What the exercise asks —
For the records below, give the number of lines in which "tienes" appears, and add nothing else.

= Beginning of Section =

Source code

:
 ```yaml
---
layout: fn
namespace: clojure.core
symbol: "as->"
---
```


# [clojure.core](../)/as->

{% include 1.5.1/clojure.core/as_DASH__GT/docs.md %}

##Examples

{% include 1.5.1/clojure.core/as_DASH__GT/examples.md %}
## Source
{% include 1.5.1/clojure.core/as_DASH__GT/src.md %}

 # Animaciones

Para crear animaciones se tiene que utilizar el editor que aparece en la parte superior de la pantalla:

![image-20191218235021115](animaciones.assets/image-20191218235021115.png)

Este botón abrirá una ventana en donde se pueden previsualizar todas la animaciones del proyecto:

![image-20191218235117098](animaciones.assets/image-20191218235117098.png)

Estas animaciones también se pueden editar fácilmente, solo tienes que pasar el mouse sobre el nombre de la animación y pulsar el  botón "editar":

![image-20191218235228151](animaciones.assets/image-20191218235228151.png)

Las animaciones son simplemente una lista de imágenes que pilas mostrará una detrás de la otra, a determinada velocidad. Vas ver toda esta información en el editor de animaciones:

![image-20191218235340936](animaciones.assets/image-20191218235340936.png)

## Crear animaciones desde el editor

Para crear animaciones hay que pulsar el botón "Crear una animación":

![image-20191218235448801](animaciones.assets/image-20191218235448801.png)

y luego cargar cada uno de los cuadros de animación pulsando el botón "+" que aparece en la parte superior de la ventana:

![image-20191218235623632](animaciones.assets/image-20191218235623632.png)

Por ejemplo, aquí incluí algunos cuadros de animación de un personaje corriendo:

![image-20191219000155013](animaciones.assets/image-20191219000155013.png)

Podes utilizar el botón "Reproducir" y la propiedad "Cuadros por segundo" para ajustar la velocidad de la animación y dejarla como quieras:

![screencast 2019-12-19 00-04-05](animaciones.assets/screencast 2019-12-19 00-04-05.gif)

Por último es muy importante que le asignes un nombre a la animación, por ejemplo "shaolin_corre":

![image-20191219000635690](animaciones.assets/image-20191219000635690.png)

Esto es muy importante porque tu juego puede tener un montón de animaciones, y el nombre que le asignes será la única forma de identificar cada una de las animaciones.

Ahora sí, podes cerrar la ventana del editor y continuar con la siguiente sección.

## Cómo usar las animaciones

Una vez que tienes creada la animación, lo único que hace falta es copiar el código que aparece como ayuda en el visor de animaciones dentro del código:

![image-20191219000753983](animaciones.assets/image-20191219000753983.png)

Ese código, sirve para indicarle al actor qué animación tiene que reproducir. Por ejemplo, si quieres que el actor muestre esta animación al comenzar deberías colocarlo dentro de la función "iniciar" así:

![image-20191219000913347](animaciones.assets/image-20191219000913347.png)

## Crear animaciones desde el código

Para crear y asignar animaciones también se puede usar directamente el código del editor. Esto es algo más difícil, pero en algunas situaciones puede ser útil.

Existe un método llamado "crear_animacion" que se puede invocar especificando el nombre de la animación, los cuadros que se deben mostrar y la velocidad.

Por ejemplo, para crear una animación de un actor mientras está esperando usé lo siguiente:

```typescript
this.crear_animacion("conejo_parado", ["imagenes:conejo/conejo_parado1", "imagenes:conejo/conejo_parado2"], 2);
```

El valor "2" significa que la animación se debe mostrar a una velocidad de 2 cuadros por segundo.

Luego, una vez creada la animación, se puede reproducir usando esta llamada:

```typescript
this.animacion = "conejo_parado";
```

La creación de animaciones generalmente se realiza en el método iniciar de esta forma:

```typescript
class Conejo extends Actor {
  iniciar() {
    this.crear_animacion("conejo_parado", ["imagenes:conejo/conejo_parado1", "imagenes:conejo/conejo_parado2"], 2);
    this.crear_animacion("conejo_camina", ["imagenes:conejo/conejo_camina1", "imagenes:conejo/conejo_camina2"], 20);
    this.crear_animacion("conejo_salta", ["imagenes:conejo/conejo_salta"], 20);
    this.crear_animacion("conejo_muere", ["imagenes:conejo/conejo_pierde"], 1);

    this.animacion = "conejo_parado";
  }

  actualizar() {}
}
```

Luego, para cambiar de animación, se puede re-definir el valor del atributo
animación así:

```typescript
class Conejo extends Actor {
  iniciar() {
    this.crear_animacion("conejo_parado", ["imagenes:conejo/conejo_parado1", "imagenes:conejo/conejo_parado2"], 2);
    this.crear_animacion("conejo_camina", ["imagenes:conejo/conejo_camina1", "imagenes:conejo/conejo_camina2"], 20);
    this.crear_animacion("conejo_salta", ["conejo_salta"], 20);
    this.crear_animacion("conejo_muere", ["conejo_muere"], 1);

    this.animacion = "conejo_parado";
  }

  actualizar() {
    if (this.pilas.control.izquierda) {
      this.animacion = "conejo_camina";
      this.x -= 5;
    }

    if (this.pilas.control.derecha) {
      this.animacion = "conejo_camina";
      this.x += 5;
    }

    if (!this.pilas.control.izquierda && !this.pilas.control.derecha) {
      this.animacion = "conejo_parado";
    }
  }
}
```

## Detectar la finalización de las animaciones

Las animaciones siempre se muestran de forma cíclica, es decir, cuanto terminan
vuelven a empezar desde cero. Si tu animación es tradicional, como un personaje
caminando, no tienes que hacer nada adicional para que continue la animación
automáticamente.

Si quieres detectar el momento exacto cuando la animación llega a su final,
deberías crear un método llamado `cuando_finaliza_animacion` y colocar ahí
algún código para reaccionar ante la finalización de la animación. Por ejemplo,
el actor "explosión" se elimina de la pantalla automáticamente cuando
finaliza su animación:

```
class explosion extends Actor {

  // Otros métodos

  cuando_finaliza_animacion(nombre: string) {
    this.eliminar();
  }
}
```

= End of Section =

Answer —
3